Let's talk about something other than taxation of retirement plan distributions, and what constitutes a fiduciary, since those topics have been the focus of the last few weeks of commentaries.
The public markets have had a fine year, through Friday's close, whether you are investing stateside or elsewhere. The S&P 500 is up 7.2% from the first of the year through Friday May 5th, not including dividends, while the NASDAQ Composite is up 13.3%. The international markets, whether developed or emerging markets, have also done well, up between 12% and 14%.
Even bonds have held their own, with long bonds (BLV) up 1.6% and short bonds (BSV) up 0.35%, not including interest paid.
As we have discussed at other times, it is time for international markets to have a good year, and for this we are grateful. Domestic equity markets appear to be driven by lack of other opportunity, corporate earnings, and anticipation of good things to come, in the way of tax and health care reform.
Overall, earnings reports have been good during this quarterly reporting season, though there have been a few challenges. Just ask IBM.
IBM created Watson, one of the early AI developments. Unfortunately for Big Blue, they have yet to fully capitalize on this achievement, with revenue continuing to decline, as they fight for AI and cloud dominance against one-time (and now fully established) upstarts such as Alphabet and Amazon, among others.

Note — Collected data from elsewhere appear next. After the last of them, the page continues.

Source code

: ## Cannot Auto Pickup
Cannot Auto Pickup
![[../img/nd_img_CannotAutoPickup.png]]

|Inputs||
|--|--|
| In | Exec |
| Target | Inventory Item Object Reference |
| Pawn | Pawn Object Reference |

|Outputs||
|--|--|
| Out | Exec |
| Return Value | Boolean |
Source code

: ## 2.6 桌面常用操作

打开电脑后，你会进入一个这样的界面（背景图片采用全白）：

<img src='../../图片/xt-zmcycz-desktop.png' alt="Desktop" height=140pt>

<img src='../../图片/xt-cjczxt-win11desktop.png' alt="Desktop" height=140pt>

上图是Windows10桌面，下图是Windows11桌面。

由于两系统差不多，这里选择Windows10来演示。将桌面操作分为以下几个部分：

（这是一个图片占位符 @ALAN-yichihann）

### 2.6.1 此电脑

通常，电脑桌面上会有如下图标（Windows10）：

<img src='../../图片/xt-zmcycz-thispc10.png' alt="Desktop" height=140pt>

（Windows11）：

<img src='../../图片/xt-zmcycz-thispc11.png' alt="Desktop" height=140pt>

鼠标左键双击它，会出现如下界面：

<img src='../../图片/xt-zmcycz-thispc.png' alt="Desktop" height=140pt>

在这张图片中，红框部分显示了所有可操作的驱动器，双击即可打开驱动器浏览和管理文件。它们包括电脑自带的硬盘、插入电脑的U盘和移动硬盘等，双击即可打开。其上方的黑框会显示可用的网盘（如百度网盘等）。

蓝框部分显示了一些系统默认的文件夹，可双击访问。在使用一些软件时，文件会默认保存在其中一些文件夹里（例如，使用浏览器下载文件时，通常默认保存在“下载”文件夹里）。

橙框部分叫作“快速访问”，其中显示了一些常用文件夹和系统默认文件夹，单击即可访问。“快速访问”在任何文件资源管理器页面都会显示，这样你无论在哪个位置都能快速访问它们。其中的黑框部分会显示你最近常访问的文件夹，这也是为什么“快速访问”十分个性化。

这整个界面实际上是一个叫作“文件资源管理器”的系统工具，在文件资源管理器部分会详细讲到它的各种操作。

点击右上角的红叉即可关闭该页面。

IBM continues its attempts to turn the ship and rebuild revenue, which has dropped from $105 billion in 2011, when Watson won Jeopardy, to $89 billion in 2016. In the meantime, Moody's downgraded IBM's debt on Wednesday, to A1 from Aa3. And, at the Omaha business lovefest, known as the Berkshire Hathaway annual meeting, Buffet said he'd made a bad call on IBM and announced he'd sold 30 million shares since the first of the year, roughly one third of his position.
Speaking of health care reform, an amended version of the American Health Care Act has passed the House of Representatives. Given the need to get this legislation through the Senate, we won't spend much time on it here. The short version is that the legislation, which made it through the House, would eliminate the current mix of "essential health benefits", handing back to the states the responsibility of determining "mandated" benefits. This would apply to both group and individual coverage.
The current version would also do away with "community" premium rates, once again permitting individual underwriting. It would also allow a multiple of 5 instead of 3, in the premium price spread between the younger and older insureds. The proposed legislation would also do away with the 3.8% surcharge on net investment income, and the 0.9% surcharge on earned income, for certain high income tax payers.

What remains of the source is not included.